---------- Records for processing ----------

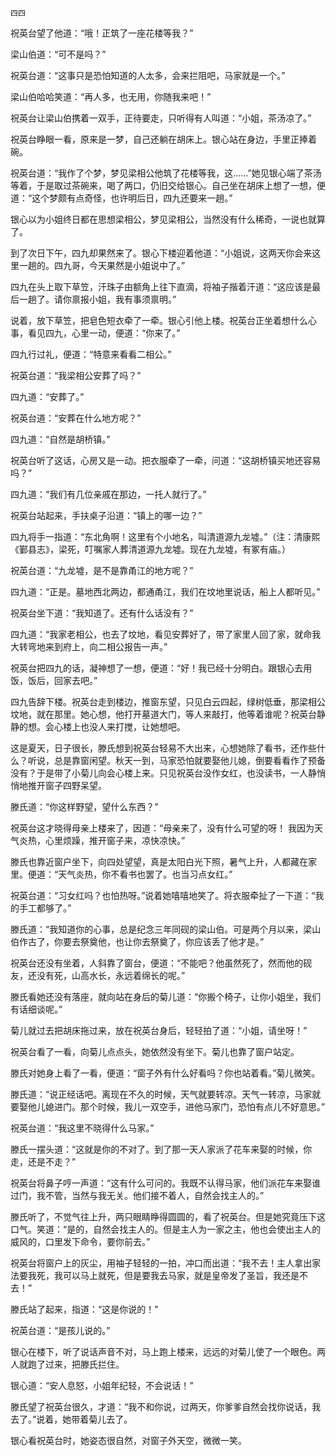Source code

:     四四 

   祝英台望了他道：“哦！正筑了一座花楼等我？”

   梁山伯道：“可不是吗？”

   祝英台道：“这事只是恐怕知道的人太多，会来拦阻吧，马家就是一个。”

   梁山伯哈哈笑道：“再人多，也无用，你随我来吧！”

   祝英台让梁山伯携着一双手，正待要走，只听得有人叫道：“小姐，茶汤凉了。”

   祝英台睁眼一看，原来是一梦，自己还躺在胡床上。银心站在身边，手里正捧着碗。

   祝英台道：“我作了个梦，梦见梁相公他筑了花楼等我，这……”她见银心端了茶汤等着，于是取过茶碗来，喝了两口，仍旧交给银心。自己坐在胡床上想了一想，便道：“这个梦颇有点奇怪，也许明后日，四九还要来一趟。”

   银心以为小姐终日都在思想梁相公，梦见梁相公，当然没有什么稀奇，一说也就算了。

   到了次日下午，四九却果然来了。银心下楼迎着他道：“小姐说，这两天你会来这里一趟的。四九哥，今天果然是小姐说中了。”

   四九在头上取下草笠，汗珠子由额角上往下直滴，将袖子揩着汗道：“这应该是最后一趟了。请你禀报小姐，我有事须禀明。”

   说着，放下草笠，把皂色短衣牵了一牵。银心引他上楼。祝英台正坐着想什么心事，看见四九，心里一动，便道：“你来了。”

   四九行过礼，便道：“特意来看看二相公。”

   祝英台道：“我梁相公安葬了吗？”

   四九道：“安葬了。”

   祝英台道：“安葬在什么地方呢？”

   四九道：“自然是胡桥镇。”

   祝英台听了这话，心房又是一动。把衣服牵了一牵，问道：“这胡桥镇买地还容易吗？”

   四九道：“我们有几位亲戚在那边，一托人就行了。”

   祝英台站起来，手扶桌子沿道：“镇上的哪一边？”

   四九将手一指道：“东北角啊！这里有个小地名，叫清道源九龙墟。”（注：清康熙《鄞县志》，梁死，叮嘱家人葬清道源九龙墟。现在九龙墟，有冢有庙。）

   祝英台道：“九龙墟，是不是靠甬江的地方呢？”

   四九道：“正是。墓地西北两边，都通甬江，我们在坟地里说话，船上人都听见。”

   祝英台坐下道：“我知道了。还有什么话没有？”

   四九道：“我家老相公，也去了坟地，看见安葬好了，带了家里人回了家，就命我大转弯地来到府上，向二相公报告一声。”

   祝英台把四九的话，凝神想了一想，便道：“好！我已经十分明白。跟银心去用饭，饭后，回家去吧。”

   四九告辞下楼。祝英台走到楼边，推窗东望，只见白云四起，绿树低垂，那梁相公坟地，就在那里。她心想，他打开墓道大门，等人来敲打，他等着谁呢？祝英台静静的想。会心楼上也没人来打搅，让她想吧。

   这是夏天，日子很长，滕氏想到祝英台轻易不大出来，心想她除了看书，还作些什么？听说，总是靠窗闲望。秋天一到，马家恐怕就要娶他儿媳，倒要看看作了预备没有？于是带了小菊儿向会心楼上来。只见祝英台没作女红，也没读书，一人静悄悄地推开窗子四野呆望。

   滕氏道：“你这样野望，望什么东西？”

   祝英台这才晓得母亲上楼来了，因道：“母亲来了，没有什么可望的呀！ 我因为天气炎热，心里烦躁，推开窗子来，凉快凉快。”

   滕氏也靠近窗户坐下，向四处望望，真是太阳白光下照，暑气上升，人都藏在家里。便道：“天气炎热，你不看书也罢了。也当习点女红。”

   祝英台道：“习女红吗？也怕热呀。”说着她嘻嘻地笑了。将衣服牵扯了一下道：“我的手工都够了。”

   滕氏道：“我知道你的心事，总是纪念三年同砚的梁山伯。可是两个月以来，梁山伯作古了，你要去祭奠他，也让你去祭奠了，你应该丢了他才是。”

   祝英台还没有坐着，人斜靠了窗台，便道：“不能吧？他虽然死了，然而他的砚友，还没有死，山高水长，永远着绵长的呢。”

   滕氏看她还没有落座，就向站在身后的菊儿道：“你搬个椅子，让你小姐坐，我们有话细谈呢。”

   菊儿就过去把胡床拖过来，放在祝英台身后，轻轻拍了道：“小姐，请坐呀！”

   祝英台看了一看，向菊儿点点头，她依然没有坐下。菊儿也靠了窗户站定。

   滕氏对她身上看了一看，便道：“窗子外有什么好看吗？你也站着看。”菊儿微笑。

   滕氏道：“说正经话吧。离现在不久的时候，天气就要转凉。天气一转凉，马家就要娶他儿媳进门。那个时候，我儿一双空手，进他马家门，恐怕有点儿不好意思。”

   祝英台道：“我这里不晓得什么马家。”

   滕氏一摆头道：“这就是你的不对了。到了那一天人家派了花车来娶的时候，你走，还是不走？”

   祝英台将鼻子哼一声道：“这有什么可问的。我既不认得马家，他们派花车来娶谁过门，我不管，当然与我无关。他们接不着人，自然会找主人的。”

   滕氏听了，不觉气往上升，两只眼睛睁得圆圆的，看了祝英台。但是她究竟压下这口气。笑道：“是的，自然会找主人的。但是主人为一家之主，他也会使出主人的威风的，口里发下命令，要你前去。”

   祝英台将窗户上的灰尘，用袖子轻轻的一拍，冲口而出道：“我不去！主人拿出家法要我死，我可以马上就死，但是要我去马家，就是皇帝发了圣旨，我还是不去！”

   滕氏站了起来，指道：“这是你说的！”

   祝英台道：“是孩儿说的。”

   银心在楼下，听了说话声音不对，马上跑上楼来，远远的对菊儿使了一个眼色。两人就跑了过来，把滕氏拦住。

   银心道：“安人息怒，小姐年纪轻，不会说话！”

   滕氏望了祝英台很久，才道：“我不和你说，过两天，你爹爹自然会找你说话，我去了。”说着，她带着菊儿去了。

   银心看祝英台时，她姿态很自然，对窗子外天空，微微一笑。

----------

Write out each entry exactly as given, omitting any picture.

Source code

:     四四 

   祝英台望了他道：“哦！正筑了一座花楼等我？”

   梁山伯道：“可不是吗？”

   祝英台道：“这事只是恐怕知道的人太多，会来拦阻吧，马家就是一个。”

   梁山伯哈哈笑道：“再人多，也无用，你随我来吧！”

   祝英台让梁山伯携着一双手，正待要走，只听得有人叫道：“小姐，茶汤凉了。”

   祝英台睁眼一看，原来是一梦，自己还躺在胡床上。银心站在身边，手里正捧着碗。

   祝英台道：“我作了个梦，梦见梁相公他筑了花楼等我，这……”她见银心端了茶汤等着，于是取过茶碗来，喝了两口，仍旧交给银心。自己坐在胡床上想了一想，便道：“这个梦颇有点奇怪，也许明后日，四九还要来一趟。”

   银心以为小姐终日都在思想梁相公，梦见梁相公，当然没有什么稀奇，一说也就算了。

   到了次日下午，四九却果然来了。银心下楼迎着他道：“小姐说，这两天你会来这里一趟的。四九哥，今天果然是小姐说中了。”

   四九在头上取下草笠，汗珠子由额角上往下直滴，将袖子揩着汗道：“这应该是最后一趟了。请你禀报小姐，我有事须禀明。”

   说着，放下草笠，把皂色短衣牵了一牵。银心引他上楼。祝英台正坐着想什么心事，看见四九，心里一动，便道：“你来了。”

   四九行过礼，便道：“特意来看看二相公。”

   祝英台道：“我梁相公安葬了吗？”

   四九道：“安葬了。”

   祝英台道：“安葬在什么地方呢？”

   四九道：“自然是胡桥镇。”

   祝英台听了这话，心房又是一动。把衣服牵了一牵，问道：“这胡桥镇买地还容易吗？”

   四九道：“我们有几位亲戚在那边，一托人就行了。”

   祝英台站起来，手扶桌子沿道：“镇上的哪一边？”

   四九将手一指道：“东北角啊！这里有个小地名，叫清道源九龙墟。”（注：清康熙《鄞县志》，梁死，叮嘱家人葬清道源九龙墟。现在九龙墟，有冢有庙。）

   祝英台道：“九龙墟，是不是靠甬江的地方呢？”

   四九道：“正是。墓地西北两边，都通甬江，我们在坟地里说话，船上人都听见。”

   祝英台坐下道：“我知道了。还有什么话没有？”

   四九道：“我家老相公，也去了坟地，看见安葬好了，带了家里人回了家，就命我大转弯地来到府上，向二相公报告一声。”

   祝英台把四九的话，凝神想了一想，便道：“好！我已经十分明白。跟银心去用饭，饭后，回家去吧。”

   四九告辞下楼。祝英台走到楼边，推窗东望，只见白云四起，绿树低垂，那梁相公坟地，就在那里。她心想，他打开墓道大门，等人来敲打，他等着谁呢？祝英台静静的想。会心楼上也没人来打搅，让她想吧。

   这是夏天，日子很长，滕氏想到祝英台轻易不大出来，心想她除了看书，还作些什么？听说，总是靠窗闲望。秋天一到，马家恐怕就要娶他儿媳，倒要看看作了预备没有？于是带了小菊儿向会心楼上来。只见祝英台没作女红，也没读书，一人静悄悄地推开窗子四野呆望。

   滕氏道：“你这样野望，望什么东西？”

   祝英台这才晓得母亲上楼来了，因道：“母亲来了，没有什么可望的呀！ 我因为天气炎热，心里烦躁，推开窗子来，凉快凉快。”

   滕氏也靠近窗户坐下，向四处望望，真是太阳白光下照，暑气上升，人都藏在家里。便道：“天气炎热，你不看书也罢了。也当习点女红。”

   祝英台道：“习女红吗？也怕热呀。”说着她嘻嘻地笑了。将衣服牵扯了一下道：“我的手工都够了。”

   滕氏道：“我知道你的心事，总是纪念三年同砚的梁山伯。可是两个月以来，梁山伯作古了，你要去祭奠他，也让你去祭奠了，你应该丢了他才是。”

   祝英台还没有坐着，人斜靠了窗台，便道：“不能吧？他虽然死了，然而他的砚友，还没有死，山高水长，永远着绵长的呢。”

   滕氏看她还没有落座，就向站在身后的菊儿道：“你搬个椅子，让你小姐坐，我们有话细谈呢。”

   菊儿就过去把胡床拖过来，放在祝英台身后，轻轻拍了道：“小姐，请坐呀！”

   祝英台看了一看，向菊儿点点头，她依然没有坐下。菊儿也靠了窗户站定。

   滕氏对她身上看了一看，便道：“窗子外有什么好看吗？你也站着看。”菊儿微笑。

   滕氏道：“说正经话吧。离现在不久的时候，天气就要转凉。天气一转凉，马家就要娶他儿媳进门。那个时候，我儿一双空手，进他马家门，恐怕有点儿不好意思。”

   祝英台道：“我这里不晓得什么马家。”

   滕氏一摆头道：“这就是你的不对了。到了那一天人家派了花车来娶的时候，你走，还是不走？”

   祝英台将鼻子哼一声道：“这有什么可问的。我既不认得马家，他们派花车来娶谁过门，我不管，当然与我无关。他们接不着人，自然会找主人的。”

   滕氏听了，不觉气往上升，两只眼睛睁得圆圆的，看了祝英台。但是她究竟压下这口气。笑道：“是的，自然会找主人的。但是主人为一家之主，他也会使出主人的威风的，口里发下命令，要你前去。”

   祝英台将窗户上的灰尘，用袖子轻轻的一拍，冲口而出道：“我不去！主人拿出家法要我死，我可以马上就死，但是要我去马家，就是皇帝发了圣旨，我还是不去！”

   滕氏站了起来，指道：“这是你说的！”

   祝英台道：“是孩儿说的。”

   银心在楼下，听了说话声音不对，马上跑上楼来，远远的对菊儿使了一个眼色。两人就跑了过来，把滕氏拦住。

   银心道：“安人息怒，小姐年纪轻，不会说话！”

   滕氏望了祝英台很久，才道：“我不和你说，过两天，你爹爹自然会找你说话，我去了。”说着，她带着菊儿去了。

   银心看祝英台时，她姿态很自然，对窗子外天空，微微一笑。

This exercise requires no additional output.